Mexico has reached out to the U.S. in an attempt to solve the problem of incoming drug funds and weapons.
During Joe Biden's visit to Mexico on Monday, Mexican President Felipe Calderón asked the U.S. vice president for Washington to do more to halt the flow of weapons and drug money into Mexico.
Calderón's request came during a meeting in the presidential residence in Mexico City, where Biden is on a one-day visit.
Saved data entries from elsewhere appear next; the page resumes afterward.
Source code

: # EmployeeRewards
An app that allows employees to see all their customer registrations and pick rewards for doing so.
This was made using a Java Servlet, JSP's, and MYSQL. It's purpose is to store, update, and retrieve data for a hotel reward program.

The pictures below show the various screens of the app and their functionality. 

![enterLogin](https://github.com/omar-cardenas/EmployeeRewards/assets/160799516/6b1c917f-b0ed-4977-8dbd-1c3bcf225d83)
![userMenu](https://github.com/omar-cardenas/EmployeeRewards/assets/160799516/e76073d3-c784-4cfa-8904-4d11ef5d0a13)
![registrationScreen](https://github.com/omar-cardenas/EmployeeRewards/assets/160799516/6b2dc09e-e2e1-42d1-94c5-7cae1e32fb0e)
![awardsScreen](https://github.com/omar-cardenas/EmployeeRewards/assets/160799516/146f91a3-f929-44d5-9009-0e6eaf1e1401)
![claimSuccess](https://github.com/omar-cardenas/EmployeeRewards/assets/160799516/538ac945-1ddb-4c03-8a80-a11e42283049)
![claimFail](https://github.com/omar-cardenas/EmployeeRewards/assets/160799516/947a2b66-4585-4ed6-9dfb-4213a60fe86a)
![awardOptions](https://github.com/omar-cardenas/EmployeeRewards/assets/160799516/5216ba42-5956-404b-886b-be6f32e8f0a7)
He heads to Honduras on Tuesday.
Mexico's president "repeated the urgent need to strengthen actions against the trafficking of weapons into our country and money laundering," his office said in a statement.
Mexico says U.S. weapons help fuel drug-related violence that killed at least 47,715 people in Mexico from December 2006 through September 2011.
The statement said the two leaders "reaffirmed the commitment of their government to consolidating shared responsibility, confidence and mutual respect, as the basis of cooperation in all fields."
Biden is also meeting with candidates in Mexico's July 1 elections.
Andrés Manuel López Obrador, the candidate of the leftist Democrat Revolution Party, said following his meeting with Biden that he had suggested "a new bilateral relationship with the United States based on cooperation for development."
"The problems with crime and lack of safety have their origins in the lack of welfare, and that is why it is very important that in bilateral relations, priority be given to development," said López Obrador, "so that there are jobs, welfare and we can put the country on the right track and be able to decrease migration.